[Supplied entries Boundary: Start]

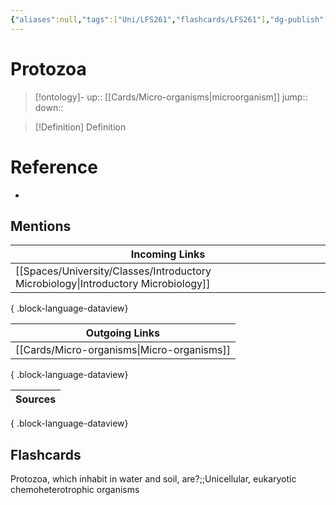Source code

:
 ```yaml
---
{"aliases":null,"tags":["Uni/LFS261","flashcards/LFS261"],"dg-publish":true,"permalink":"/cards/protozoa/","dgPassFrontmatter":true}
---
```


# Protozoa

> [!ontology]-
> up:: [[Cards/Micro-organisms\|microorganism]]
> jump:: 
> down:: 

> [!Definition] Definition

# Reference

- 

## Mentions

| Incoming Links                                                                        |
| ------------------------------------------------------------------------------------- |
| [[Spaces/University/Classes/Introductory Microbiology\|Introductory Microbiology]] |

{ .block-language-dataview}

| Outgoing Links                                |
| --------------------------------------------- |
| [[Cards/Micro-organisms\|Micro-organisms]] |

{ .block-language-dataview}

| Sources |
| ------- |

{ .block-language-dataview}

## Flashcards

Protozoa, which inhabit in water and soil, are?;;Unicellular, eukaryotic chemoheterotrophic organisms
<!--SR:!2024-06-22,2,230-->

[Supplied entries Boundary: End]

Your response must reproduce every line of the data exactly, with images omitted.

## Response to this exercise
Source code

:
 ```yaml
---
{"aliases":null,"tags":["Uni/LFS261","flashcards/LFS261"],"dg-publish":true,"permalink":"/cards/protozoa/","dgPassFrontmatter":true}
---
```


# Protozoa

> [!ontology]-
> up:: [[Cards/Micro-organisms\|microorganism]]
> jump:: 
> down:: 

> [!Definition] Definition

# Reference

- 

## Mentions

| Incoming Links                                                                        |
| ------------------------------------------------------------------------------------- |
| [[Spaces/University/Classes/Introductory Microbiology\|Introductory Microbiology]] |

{ .block-language-dataview}

| Outgoing Links                                |
| --------------------------------------------- |
| [[Cards/Micro-organisms\|Micro-organisms]] |

{ .block-language-dataview}

| Sources |
| ------- |

{ .block-language-dataview}

## Flashcards

Protozoa, which inhabit in water and soil, are?;;Unicellular, eukaryotic chemoheterotrophic organisms
<!--SR:!2024-06-22,2,230-->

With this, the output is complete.